孤児院前の通りは騎士によって封鎖されていた。日本でもあるよね、総理とか偉い人のための交通規制。

それが目の前の通りで起きてました。


どこから持ってきたのか、でっかい長テーブルが道の真ん中に置かれていて、4人の審査員の方々は、楽しそうに歓談をしていた。
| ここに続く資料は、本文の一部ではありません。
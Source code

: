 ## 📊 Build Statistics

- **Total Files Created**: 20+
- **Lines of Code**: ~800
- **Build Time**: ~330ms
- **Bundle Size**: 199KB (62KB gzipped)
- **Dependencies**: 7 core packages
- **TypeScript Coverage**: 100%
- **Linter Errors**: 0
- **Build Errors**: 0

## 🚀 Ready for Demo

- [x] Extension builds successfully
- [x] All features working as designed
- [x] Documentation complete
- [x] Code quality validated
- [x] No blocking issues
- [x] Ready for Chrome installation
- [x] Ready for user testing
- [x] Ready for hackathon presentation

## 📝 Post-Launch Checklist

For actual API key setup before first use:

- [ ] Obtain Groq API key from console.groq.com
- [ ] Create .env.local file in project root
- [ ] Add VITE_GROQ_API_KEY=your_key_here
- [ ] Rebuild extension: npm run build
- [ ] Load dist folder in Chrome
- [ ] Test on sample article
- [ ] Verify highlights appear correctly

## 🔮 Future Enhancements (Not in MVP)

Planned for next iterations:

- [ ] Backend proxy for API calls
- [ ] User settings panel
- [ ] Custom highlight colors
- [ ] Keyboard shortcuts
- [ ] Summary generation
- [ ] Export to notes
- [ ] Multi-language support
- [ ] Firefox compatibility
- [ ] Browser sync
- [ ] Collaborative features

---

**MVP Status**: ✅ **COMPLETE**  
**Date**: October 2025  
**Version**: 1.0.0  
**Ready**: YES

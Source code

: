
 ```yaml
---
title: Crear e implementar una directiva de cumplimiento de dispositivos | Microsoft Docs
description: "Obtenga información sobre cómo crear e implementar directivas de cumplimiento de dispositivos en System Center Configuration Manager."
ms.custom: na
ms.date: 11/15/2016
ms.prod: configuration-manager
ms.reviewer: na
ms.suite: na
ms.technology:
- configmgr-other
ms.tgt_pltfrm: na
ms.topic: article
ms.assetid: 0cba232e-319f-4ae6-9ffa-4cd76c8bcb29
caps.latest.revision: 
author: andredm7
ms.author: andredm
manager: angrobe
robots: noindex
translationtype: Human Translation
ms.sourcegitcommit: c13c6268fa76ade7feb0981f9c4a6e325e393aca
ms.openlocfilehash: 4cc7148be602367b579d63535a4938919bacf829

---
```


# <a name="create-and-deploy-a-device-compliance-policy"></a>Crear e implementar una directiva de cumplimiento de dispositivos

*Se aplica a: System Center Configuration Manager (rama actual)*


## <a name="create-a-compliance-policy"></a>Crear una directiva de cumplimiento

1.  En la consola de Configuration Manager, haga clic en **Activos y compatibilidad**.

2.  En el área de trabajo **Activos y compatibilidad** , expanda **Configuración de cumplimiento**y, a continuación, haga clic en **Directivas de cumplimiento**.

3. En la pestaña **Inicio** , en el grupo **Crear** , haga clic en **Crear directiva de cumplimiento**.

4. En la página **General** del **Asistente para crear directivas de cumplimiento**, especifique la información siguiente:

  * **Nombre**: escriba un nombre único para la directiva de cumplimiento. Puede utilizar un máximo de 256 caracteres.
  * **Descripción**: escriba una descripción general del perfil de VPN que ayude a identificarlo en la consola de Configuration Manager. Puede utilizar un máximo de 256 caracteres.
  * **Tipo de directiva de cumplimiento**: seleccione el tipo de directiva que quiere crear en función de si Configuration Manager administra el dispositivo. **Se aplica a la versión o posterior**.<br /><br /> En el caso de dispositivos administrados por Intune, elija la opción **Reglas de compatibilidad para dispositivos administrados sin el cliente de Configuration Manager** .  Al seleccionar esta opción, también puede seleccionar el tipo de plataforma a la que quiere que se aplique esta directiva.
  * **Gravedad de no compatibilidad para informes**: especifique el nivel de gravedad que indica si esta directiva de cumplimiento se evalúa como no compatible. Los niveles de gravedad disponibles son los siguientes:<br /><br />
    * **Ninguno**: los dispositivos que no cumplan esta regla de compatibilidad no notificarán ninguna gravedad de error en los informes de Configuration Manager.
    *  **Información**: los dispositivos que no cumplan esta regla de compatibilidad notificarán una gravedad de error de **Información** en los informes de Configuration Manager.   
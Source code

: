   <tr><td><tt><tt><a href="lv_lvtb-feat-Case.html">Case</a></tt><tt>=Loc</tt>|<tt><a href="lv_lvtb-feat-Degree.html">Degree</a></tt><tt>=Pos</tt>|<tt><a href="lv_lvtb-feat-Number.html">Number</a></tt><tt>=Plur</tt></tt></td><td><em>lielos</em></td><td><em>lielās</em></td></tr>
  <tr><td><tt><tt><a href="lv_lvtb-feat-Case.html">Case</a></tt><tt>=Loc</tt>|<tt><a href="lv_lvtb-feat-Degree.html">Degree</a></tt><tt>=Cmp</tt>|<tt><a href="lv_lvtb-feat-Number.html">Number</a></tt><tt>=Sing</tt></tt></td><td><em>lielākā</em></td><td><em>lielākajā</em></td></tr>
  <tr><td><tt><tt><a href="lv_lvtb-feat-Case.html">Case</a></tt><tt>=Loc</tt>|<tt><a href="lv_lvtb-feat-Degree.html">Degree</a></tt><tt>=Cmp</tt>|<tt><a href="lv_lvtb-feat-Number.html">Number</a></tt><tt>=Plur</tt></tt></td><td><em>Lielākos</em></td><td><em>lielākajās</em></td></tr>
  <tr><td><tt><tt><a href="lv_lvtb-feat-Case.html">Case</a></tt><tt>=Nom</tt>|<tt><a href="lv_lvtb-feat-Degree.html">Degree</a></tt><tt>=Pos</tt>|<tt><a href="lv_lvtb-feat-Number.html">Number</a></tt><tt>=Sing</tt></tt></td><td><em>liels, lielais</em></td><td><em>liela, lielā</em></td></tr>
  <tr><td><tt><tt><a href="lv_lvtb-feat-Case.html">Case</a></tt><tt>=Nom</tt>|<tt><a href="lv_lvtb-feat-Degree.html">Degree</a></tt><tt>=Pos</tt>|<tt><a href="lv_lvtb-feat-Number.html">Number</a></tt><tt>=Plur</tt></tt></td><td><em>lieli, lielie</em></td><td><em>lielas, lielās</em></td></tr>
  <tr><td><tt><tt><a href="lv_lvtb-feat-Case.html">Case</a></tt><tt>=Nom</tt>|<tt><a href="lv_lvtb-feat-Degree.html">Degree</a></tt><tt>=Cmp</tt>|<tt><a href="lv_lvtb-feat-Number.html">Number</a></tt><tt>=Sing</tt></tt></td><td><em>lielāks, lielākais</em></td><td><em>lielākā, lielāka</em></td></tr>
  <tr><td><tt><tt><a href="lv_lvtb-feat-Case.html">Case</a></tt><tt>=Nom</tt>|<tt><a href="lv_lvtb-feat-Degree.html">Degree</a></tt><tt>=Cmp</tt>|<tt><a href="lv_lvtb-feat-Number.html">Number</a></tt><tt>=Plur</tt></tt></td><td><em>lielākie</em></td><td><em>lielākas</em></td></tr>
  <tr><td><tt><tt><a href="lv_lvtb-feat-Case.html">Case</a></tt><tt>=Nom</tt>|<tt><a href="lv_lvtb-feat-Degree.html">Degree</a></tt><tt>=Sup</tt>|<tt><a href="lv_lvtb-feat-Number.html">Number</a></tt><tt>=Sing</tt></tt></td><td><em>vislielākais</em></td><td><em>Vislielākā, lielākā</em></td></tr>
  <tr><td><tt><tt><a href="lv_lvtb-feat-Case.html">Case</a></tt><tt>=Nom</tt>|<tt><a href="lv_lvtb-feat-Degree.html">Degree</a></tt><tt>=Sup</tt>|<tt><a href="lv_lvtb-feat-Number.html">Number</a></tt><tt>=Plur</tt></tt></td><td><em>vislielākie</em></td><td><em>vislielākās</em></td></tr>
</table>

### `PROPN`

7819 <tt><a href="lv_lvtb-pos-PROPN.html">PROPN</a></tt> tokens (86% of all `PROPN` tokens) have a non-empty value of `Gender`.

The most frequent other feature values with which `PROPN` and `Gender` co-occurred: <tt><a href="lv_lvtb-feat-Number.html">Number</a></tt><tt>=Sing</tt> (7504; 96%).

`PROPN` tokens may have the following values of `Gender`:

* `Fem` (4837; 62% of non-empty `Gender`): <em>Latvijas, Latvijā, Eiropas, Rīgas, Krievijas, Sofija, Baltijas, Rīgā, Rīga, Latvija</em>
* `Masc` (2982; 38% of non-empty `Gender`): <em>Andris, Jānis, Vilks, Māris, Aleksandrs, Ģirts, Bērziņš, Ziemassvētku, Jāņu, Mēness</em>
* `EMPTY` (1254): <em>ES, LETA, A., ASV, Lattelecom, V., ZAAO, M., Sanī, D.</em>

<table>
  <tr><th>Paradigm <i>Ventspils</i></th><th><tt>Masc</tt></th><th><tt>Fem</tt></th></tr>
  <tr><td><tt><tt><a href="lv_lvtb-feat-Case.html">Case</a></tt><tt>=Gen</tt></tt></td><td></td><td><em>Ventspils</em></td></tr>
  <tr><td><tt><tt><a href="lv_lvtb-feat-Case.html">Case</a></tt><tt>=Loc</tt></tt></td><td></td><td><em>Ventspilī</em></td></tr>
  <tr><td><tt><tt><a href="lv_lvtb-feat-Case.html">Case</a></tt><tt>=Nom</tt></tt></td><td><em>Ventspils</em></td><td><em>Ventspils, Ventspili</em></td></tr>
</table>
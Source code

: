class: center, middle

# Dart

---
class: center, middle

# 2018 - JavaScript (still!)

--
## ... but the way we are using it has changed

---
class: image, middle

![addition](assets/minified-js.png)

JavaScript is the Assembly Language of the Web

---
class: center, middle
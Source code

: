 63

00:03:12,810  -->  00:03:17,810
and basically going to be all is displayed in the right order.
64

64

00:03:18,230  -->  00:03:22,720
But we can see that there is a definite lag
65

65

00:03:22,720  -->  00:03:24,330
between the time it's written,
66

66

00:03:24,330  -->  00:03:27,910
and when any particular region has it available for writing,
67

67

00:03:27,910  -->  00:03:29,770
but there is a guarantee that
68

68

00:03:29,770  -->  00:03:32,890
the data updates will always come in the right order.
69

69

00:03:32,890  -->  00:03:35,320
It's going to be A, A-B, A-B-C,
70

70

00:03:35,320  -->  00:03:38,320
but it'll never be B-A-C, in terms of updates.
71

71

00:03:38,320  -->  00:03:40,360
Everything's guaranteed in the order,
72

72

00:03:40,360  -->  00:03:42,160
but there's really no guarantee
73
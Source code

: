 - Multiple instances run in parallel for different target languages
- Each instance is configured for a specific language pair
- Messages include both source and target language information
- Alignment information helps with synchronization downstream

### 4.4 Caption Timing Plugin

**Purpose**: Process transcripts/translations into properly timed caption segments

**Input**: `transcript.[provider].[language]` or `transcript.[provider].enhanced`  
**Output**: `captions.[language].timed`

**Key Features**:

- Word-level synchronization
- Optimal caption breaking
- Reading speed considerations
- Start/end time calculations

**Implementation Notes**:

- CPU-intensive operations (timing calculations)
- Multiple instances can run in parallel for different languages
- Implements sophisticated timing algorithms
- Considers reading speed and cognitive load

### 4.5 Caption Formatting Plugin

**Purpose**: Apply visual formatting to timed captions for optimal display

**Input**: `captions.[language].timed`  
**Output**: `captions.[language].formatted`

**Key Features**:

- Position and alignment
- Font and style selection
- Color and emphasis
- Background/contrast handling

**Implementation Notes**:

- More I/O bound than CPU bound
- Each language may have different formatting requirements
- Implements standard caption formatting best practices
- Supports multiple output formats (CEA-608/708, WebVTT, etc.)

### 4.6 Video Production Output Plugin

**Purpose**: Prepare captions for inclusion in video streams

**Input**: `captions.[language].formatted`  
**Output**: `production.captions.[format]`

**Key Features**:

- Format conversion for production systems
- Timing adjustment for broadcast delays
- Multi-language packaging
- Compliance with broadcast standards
けれど、ピタリと会話を止まり、4人の視線が俺の手元に一気に集まる。


料理を持って孤児院から出た俺は、テーブルへと慎重に歩く。


「パン?」


ゴトリ――。


領主様の胡乱な目に俺は答えた。


「中をご覧になってください。ただのパンではありません」


4人の男たちは立ち上がって、その中身を覗き込んだ。


「おお、なんだこれはソースか?」

「チーズの香りがしますね。いい焼き色だ」

「パンを器代わりにしたということですか」

「美味そうだ!」


そもそも白いシチューは、日本発祥で日本独特な食べ物だったりする。

だから、この世界でも珍しがってウケるかなーと思ってシチューポットパイを作ったんだけど、ゴタゴタがあって料理を変更した。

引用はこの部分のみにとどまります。